In the two weeks leading up to Sunday's game, Titans coach Jeff Fisher has been reluctant to name his starting quarterback, citing "competitive advantage."
Whether Kerry Collins remains Tennessee's signal-caller or former first-round pick Vince Young takes over, Jacksonville will need to apply pressure to keep the Titans from picking apart one of the league's worst pass defenses.
Each quarterback, though, requires a different approach.
When the Jaguars faced Kerry Collins in Week 4, they blitzed Tennessee's line to try and disrupt his pocket, with mixed results.

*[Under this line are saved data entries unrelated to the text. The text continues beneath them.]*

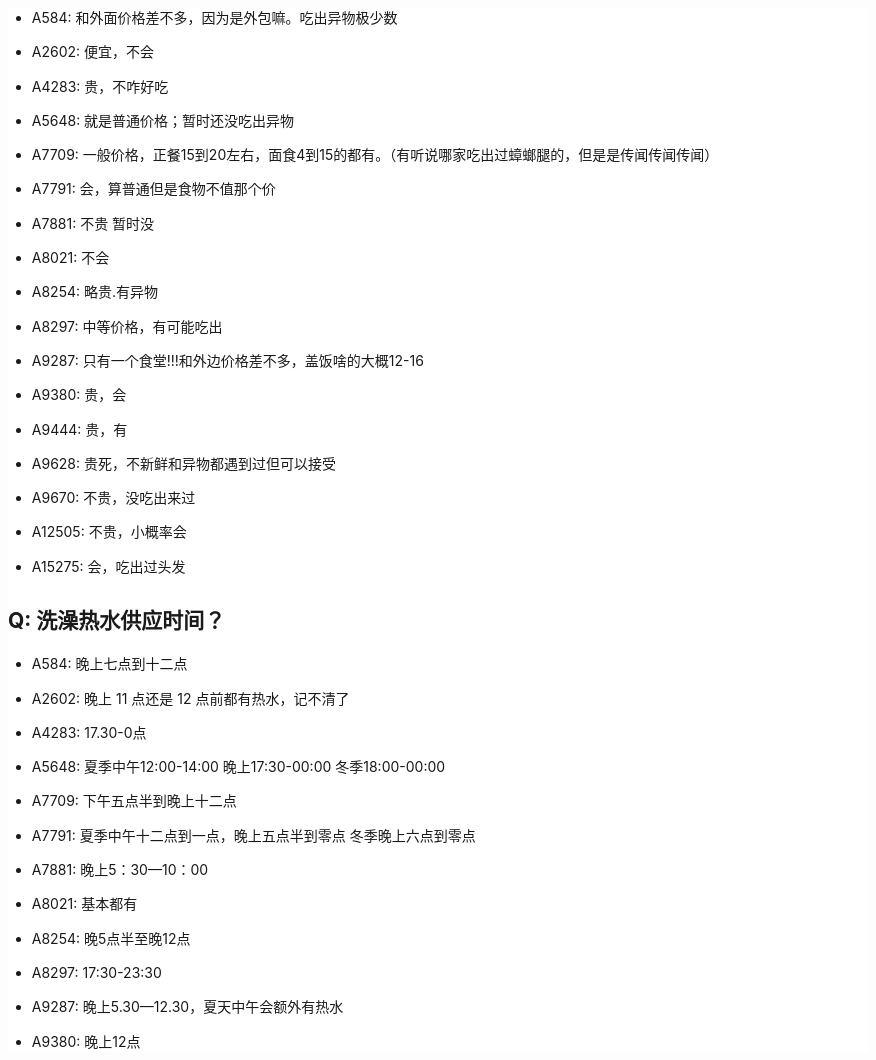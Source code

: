 - A584: 和外面价格差不多，因为是外包嘛。吃出异物极少数

- A2602: 便宜，不会

- A4283: 贵，不咋好吃

- A5648: 就是普通价格；暂时还没吃出异物

- A7709: 一般价格，正餐15到20左右，面食4到15的都有。（有听说哪家吃出过蟑螂腿的，但是是传闻传闻传闻）

- A7791: 会，算普通但是食物不值那个价

- A7881: 不贵  暂时没

- A8021: 不会

- A8254: 略贵.有异物

- A8297: 中等价格，有可能吃出

- A9287: 只有一个食堂!!!和外边价格差不多，盖饭啥的大概12-16

- A9380: 贵，会

- A9444: 贵，有

- A9628: 贵死，不新鲜和异物都遇到过但可以接受

- A9670: 不贵，没吃出来过

- A12505: 不贵，小概率会

- A15275: 会，吃出过头发

## Q: 洗澡热水供应时间？

- A584: 晚上七点到十二点

- A2602: 晚上 11 点还是 12 点前都有热水，记不清了

- A4283: 17.30-0点

- A5648: 夏季中午12:00-14:00
        晚上17:30-00:00
冬季18:00-00:00

- A7709: 下午五点半到晚上十二点

- A7791: 夏季中午十二点到一点，晚上五点半到零点
冬季晚上六点到零点

- A7881: 晚上5：30—10：00

- A8021: 基本都有

- A8254: 晚5点半至晚12点

- A8297: 17:30-23:30

- A9287: 晚上5.30—12.30，夏天中午会额外有热水

- A9380: 晚上12点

Pressure from Jacksonville's linebackers up the middle forced him into two interceptions and several key incompletions, but too often he had room and time to throw.
If Collins is sent out against the Jaguars again, Jacksonville's edge rushers and down linemen will have to do a better job of breaking through the line to disrupt the Titans' timing, rather than relying on passes falling incomplete.
Should Tennessee owner Bud Adams' call for Young prevail, however, the Jaguars' approach to the Titans' pocket would change drastically.
Through his 29 games as a starter, Young's 979 rushing yards have contributed more to his reputation than his 22 passing touchdowns and 33 interceptions.
As a quarterback, he poses the greatest threat to opposing defenses when given space to make plays—not, as his 56.9 career passer rating suggests, by dissecting coverage schemes as a pocket passer.
Against Young, that space behind Tennessee's offensive line would be Jacksonville's biggest ally.
Contained and forced to throw, he's twice as likely to turn the ball over as to lead the Titans to a score: in five games against the Jaguars, Young has thrown four touchdowns and eight interceptions.
For both strategies—penetration and containment—Jacksonville will depend on 2008 first-rounder Derrick Harvey to set the tone.
Pitted against All-Pro tackle Michael Roos in the Jaguars' win earlier this year, Harvey had limited success in collapsing the pocket as a down lineman.
If Collins is behind center, Harvey will face the difficult task of bulling Roos, one of the league's most technically-sound blockers, backwards to break Tennessee's pass protection. A pinched pocket would flush Collins out, into the path of Jacksonville's blitzing linebackers.
To harass Young, though, a repeat performance of his solid containment job against running back Chris Johnson would suffice. Without the threat of a scrambling quarterback, the Jaguars can blanket the Titans' receivers in coverage.